*Task:*
Using the records that follow, work out the number of lines with the word "classNames" in them; reply with that number only.

####

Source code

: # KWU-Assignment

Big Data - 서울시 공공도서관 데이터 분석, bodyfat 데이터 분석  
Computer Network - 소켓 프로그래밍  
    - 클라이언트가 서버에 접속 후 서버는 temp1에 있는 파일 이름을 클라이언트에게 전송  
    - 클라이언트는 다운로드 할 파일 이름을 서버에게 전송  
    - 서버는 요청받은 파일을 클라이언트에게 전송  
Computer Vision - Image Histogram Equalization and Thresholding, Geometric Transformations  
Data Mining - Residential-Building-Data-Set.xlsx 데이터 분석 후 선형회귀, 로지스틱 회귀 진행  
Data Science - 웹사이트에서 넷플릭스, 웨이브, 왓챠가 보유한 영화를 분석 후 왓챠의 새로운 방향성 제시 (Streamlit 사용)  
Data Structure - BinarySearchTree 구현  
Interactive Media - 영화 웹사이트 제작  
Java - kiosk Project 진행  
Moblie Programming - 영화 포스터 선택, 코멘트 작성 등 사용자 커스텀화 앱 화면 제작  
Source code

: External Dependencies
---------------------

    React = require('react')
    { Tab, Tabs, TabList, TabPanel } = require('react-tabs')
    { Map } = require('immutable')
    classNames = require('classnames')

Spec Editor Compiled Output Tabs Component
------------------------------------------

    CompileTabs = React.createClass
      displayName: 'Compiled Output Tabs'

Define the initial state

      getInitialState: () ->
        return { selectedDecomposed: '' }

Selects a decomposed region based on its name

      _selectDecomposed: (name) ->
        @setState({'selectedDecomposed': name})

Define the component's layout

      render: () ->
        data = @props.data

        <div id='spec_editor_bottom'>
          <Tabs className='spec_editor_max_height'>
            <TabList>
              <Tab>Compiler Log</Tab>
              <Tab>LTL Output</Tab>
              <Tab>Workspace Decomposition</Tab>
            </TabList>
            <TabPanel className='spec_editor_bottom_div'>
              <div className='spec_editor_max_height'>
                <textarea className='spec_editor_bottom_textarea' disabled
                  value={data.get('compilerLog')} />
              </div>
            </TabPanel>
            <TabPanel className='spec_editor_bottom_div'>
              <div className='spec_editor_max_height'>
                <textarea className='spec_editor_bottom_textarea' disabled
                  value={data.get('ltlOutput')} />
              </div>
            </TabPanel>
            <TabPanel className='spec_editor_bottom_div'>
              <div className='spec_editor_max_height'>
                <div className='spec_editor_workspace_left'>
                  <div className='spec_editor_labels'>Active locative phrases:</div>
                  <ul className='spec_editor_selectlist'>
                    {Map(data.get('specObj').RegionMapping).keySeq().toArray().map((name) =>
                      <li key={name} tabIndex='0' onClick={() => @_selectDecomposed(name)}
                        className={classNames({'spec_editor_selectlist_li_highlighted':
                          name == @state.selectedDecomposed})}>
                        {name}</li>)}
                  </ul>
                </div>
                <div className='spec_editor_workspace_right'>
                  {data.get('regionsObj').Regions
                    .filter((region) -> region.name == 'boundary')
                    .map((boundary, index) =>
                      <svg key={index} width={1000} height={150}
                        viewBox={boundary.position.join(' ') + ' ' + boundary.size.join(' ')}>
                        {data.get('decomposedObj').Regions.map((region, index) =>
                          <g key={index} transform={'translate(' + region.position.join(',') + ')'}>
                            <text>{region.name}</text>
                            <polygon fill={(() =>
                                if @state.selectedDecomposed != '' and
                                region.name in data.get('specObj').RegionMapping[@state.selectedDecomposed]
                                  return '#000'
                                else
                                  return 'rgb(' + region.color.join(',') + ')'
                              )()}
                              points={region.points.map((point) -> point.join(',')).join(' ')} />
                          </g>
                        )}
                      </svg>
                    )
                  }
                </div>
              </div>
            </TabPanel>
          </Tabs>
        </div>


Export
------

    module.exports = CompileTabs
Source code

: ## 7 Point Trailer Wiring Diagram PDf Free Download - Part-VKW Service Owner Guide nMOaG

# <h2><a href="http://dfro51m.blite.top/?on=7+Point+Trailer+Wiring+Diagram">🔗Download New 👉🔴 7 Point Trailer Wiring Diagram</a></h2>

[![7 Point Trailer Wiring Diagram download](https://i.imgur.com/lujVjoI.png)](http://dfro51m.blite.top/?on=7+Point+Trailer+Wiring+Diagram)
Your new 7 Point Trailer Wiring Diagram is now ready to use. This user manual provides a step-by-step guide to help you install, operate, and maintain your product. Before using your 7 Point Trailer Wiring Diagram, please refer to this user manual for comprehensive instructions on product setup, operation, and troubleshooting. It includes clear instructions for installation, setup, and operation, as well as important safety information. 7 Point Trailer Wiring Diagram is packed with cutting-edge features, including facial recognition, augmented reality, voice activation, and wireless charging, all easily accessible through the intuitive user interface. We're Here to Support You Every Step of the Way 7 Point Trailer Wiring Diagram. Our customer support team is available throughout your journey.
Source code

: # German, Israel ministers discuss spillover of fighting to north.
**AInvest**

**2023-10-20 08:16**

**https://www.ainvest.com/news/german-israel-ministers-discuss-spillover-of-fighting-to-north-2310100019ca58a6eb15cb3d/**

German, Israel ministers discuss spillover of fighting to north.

####

*Response area:*
2